Friday, August 10, 2007

The problem with Aer Lingus Privatization

After the debacle of Eircom you would think that the government would have realized the problem with privatization. Much of the flack over the privatisation of Eircom center on the fact that it failed. This was attributed to the fact that it was privatised not to the actually factors that made it fail. The reason it failed was because they didn't follow Mary Harney's mantra. "If there is anything worse then a public monopoly it is a private monopoly". Whether she heard her own advice we will never know.

The problem arises from the fact that Eircom have a monopoly on the lines. They can do what ever they like with the infrastructure as they have no competition in this area. Hence they can use this position to control the rest of the market.

The same goes with Aer Lingus. The problem is that Aer Lingus had a monopoly on the slots in Heatrow. These slots were deemed necessary for our countries good and should have been kept by the government in a holding company. Myself and Dan among others suggested this when the privatization was done. We should have had the situation where the 4 Shannon slots should have been available on franchise to however wanted to run this service. Be they Aer Lingus, Aer Arann or Air France.

But by again repeating the mistake of the Eircom privatization and putting the monopolistic infrastructure in the hands of a private company. That is the lesson to be learned from privatization. At least with the ESB the ESB and the grid are already separated so if the ESB is broken up the grid can remain with the government.

With Ryanair, workers and the government over 50% of shareholders are against this move. It will be interesting to see if they change this. Indeed could they oust the board? But one thing they should do, and I think Ryanair would support this move. Is to try to use this 50% to move the slots back into public ownership. Whether this is possible or not is not clear. But certainly if the government care about spatial strategies they have little choice even if it costs.

moves to takeover Aer Ryanair are getting great publicity from this highlighting their commitment to Shannon and that they had no plans to get rid of these slots. I wonder are people regretting not supporting Ryanair's Aer Lingus takeover bid. They committed to keeping the Heatrow links, and have shown great support for Shannon and Ireland throughout the years. If they had taken over we probably would not be in this mess.

2 comments:

CK said...

Maybe my company law knowledge should be able to answer this but it doesn't - should there not have been more input from the majority shareholders in making such a decision, so that we would never have arrived at this situation.

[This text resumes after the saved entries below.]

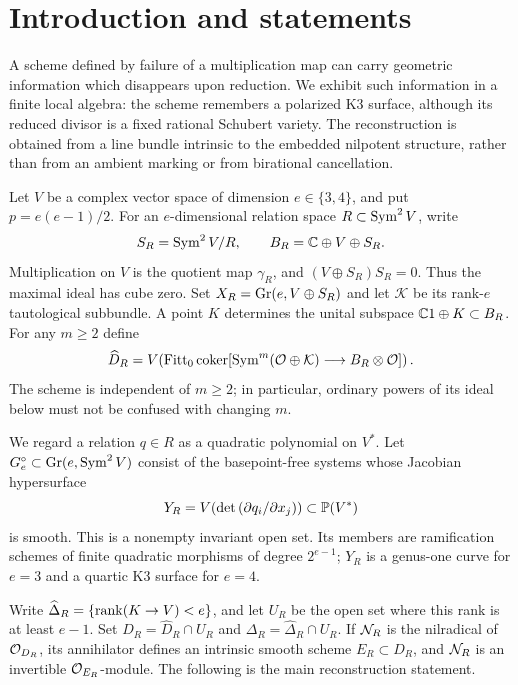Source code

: \section{Introduction and statements}
A scheme defined by failure of a multiplication map can carry geometric
information which disappears upon reduction. We exhibit such information
in a finite local algebra: the scheme remembers a polarized K3 surface,
although its reduced divisor is a fixed rational Schubert variety.
The reconstruction is obtained from a line bundle intrinsic to the
embedded nilpotent structure, rather than from an ambient marking or
from birational cancellation.

Let $V$ be a complex vector space of dimension $e\in\{3,4\}$, and put
$p=e(e-1)/2$. For an $e$-dimensional relation space
$R\subset\Sym^2V$, write
\begin{equation}\label{eq:algebra}
 S_R=\Sym^2V/R,\qquad
 B_R=\C\oplus V\oplus S_R.
\end{equation}
Multiplication on $V$ is the quotient map $\gamma_R$, and
$(V\oplus S_R)S_R=0$. Thus the maximal ideal has cube zero.
Set $X_R=\Gr(e,V\oplus S_R)$ and let $\mathcal K$ be its
rank-$e$ tautological subbundle. A point $K$ determines the unital
subspace $\C1\oplus K\subset B_R$. For any $m\ge2$ define
\begin{equation}\label{eq:full-failure}
 \widehat D_R=V\!\left(\Fitt_0\coker
 [\Sym^m(\OO\oplus\mathcal K)\longrightarrow B_R\otimes\OO]\right).
\end{equation}
The scheme is independent of $m\ge2$; in particular, ordinary powers
of its ideal below must not be confused with changing $m$.

We regard a relation $q\in R$ as a quadratic polynomial on $V^*$.
Let $G_e^\circ\subset\Gr(e,\Sym^2V)$ consist of the basepoint-free
systems whose Jacobian hypersurface
\begin{equation}\label{eq:Y-intro}
 Y_R=V\!\left(\det\left(\partial q_i/\partial x_j\right)\right)
       \subset\Pj(V^*)
\end{equation}
is smooth. This is a nonempty invariant open set. Its members are
ramification schemes of finite quadratic morphisms of degree
$2^{e-1}$; $Y_R$ is a genus-one curve for $e=3$ and a quartic K3
surface for $e=4$.

Write $\widehat\Delta_R=\{\rank(K\to V)<e\}$, and let $U_R$
be the open set where this rank is at least $e-1$. Set
$D_R=\widehat D_R\cap U_R$ and $\Delta_R=\widehat\Delta_R\cap U_R$.
If $\NN_R$ is the nilradical of $\OO_{D_R}$, its annihilator defines
an intrinsic smooth scheme $E_R\subset D_R$, and $\NN_R$ is an
invertible $\OO_{E_R}$-module. The following is the main reconstruction
statement.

Also, it seems to escape people who are to protect our national interests that we are an island with a deeply unbalanced economic distribution and limited infrastructure, it is not pragmatic to have our national airline work with purely commercial objectives in mind.

Anonymous said...

Shannon has been cossetted and protected from reality for far too long by Government and all the local pressure groups and King Canutes in the mid-West. IMHO, the airport screwed up by not having a 'Plan B' in place. They simply assumed that Aer Lingus would keep serving LHR from SNN and made no contingency plans. This despite the fact that they bent over backwards to accomodate Ryanair - at the expense of Aer Lingus and other operators - and have spent the last number of years slagging off Aer Lingus every time they made any kind of changes to the transatlantic service. Aer Lingus owe Shannon no favours and management made a rational commercial decision which is what they're paid to do. Shannon got stuffed and well deserved.